If like me you love a trip to the hair salon for a fresh look then you may have heard this word which is fast becoming the hottest hairstyle around. Before you start wondering, no, it’s not some obscure French soup you’ve never seen before but there is certainly a French connection. Mispronounced as often as it is misunderstood, Balayage is a French word that means ‘to sweep’ or ‘to paint. It’s been around for quite some time but has only recently begun to catch on more and once you understand how it works it’s easy to see why. Recently I went down to Artel Salon in downtown Vancouver who specialises in Balayage as well as Ombre (which I’ll come back to shortly)
Balayage: So how does it work?
Balayage is a freehand painted technique that gives hair a natural shift in shade intensity from dark to light with the color being brushed directly onto your hair. This gives a natural sun-kissed appearance like what you would get if you spent a few months in the Caribbean. The shift in color is very subtle and compared to regular foil highlights regrowth lines are far less noticeable.
The colored sections must be done very close and fine at the root, which leads to a thicker highlight at the ends of your hair. Applied just on the surface of your hair and not saturated all the way through, the final look is nothing short of stunning.
Balayage or Ombre: What’s the difference?

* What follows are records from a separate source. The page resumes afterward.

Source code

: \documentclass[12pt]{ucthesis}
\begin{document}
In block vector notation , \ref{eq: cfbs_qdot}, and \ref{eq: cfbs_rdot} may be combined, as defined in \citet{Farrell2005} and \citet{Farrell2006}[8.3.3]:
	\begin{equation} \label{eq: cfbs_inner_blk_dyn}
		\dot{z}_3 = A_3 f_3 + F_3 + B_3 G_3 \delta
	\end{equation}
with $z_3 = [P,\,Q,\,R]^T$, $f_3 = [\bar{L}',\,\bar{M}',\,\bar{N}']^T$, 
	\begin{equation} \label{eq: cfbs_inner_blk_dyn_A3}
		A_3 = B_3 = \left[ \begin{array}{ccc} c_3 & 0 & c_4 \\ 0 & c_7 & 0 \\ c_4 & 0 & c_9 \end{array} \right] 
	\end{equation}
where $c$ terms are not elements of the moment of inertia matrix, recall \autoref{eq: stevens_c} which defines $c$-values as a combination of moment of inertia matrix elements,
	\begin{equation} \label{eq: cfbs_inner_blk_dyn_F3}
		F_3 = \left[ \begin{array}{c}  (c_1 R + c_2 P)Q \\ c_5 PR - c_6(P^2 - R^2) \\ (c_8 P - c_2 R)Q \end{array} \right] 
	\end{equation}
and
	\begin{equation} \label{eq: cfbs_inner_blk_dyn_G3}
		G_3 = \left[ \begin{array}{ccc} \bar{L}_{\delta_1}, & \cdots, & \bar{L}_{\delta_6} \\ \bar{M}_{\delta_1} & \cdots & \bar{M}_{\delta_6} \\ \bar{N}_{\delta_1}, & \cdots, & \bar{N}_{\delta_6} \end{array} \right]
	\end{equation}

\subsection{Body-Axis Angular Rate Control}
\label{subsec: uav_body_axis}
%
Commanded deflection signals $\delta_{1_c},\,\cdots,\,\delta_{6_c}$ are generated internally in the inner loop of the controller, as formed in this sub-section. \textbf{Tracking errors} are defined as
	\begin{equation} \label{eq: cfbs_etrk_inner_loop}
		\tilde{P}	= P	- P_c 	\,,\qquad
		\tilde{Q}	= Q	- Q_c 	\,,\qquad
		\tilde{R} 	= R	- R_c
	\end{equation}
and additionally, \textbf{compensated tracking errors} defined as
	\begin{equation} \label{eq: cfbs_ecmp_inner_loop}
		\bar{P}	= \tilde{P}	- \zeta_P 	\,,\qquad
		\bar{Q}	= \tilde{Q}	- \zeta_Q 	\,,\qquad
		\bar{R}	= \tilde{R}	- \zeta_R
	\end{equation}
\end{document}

Balayage aims for a naturally highlighted look that creates great depth and dimension throughout the hair. Ombre is a more dipped-ends look where the effect on the tips of your hair is more pronounced. Generally, it goes from a dark root to a medium color in the mid-lengths and finishing with the ends being the brightest. The amazing this about both styles, (though more so Balayage) is how subtle the shift in color is with out-growth. As time passes you won’t begin to see a dramatic demarcation line through your hair. The effect is a little less subtle with ombre which is typically best for wavy or curly hair. If you have dark hair, Ombre is generally the better option.
What I really love about my new Balayage look is how the hair stylist custom geared it towards my skin tone. The lighter tones are perfectly placed to flatter my skin. This is perhaps the main reason you should have it done by a professional stylist rather than doing it yourself (which you can do). Since it’s a surface technique it needs to be applied evenly, otherwise, the contrast may look too strong and the whole effect can backfire.
How much maintenance does it need?
This is another great thing, compared to regular foil highlights, which need a recoloring every six weeks, Balayage only needs a recoloring once every 12-14 weeks as the highlights grow out naturally. This saves you both money and time in the long run.
Have a look some of these killer styles and see how much of a difference it makes. For such a natural look and low maintenance, it’s easily the best hair styling I’ve had in a while.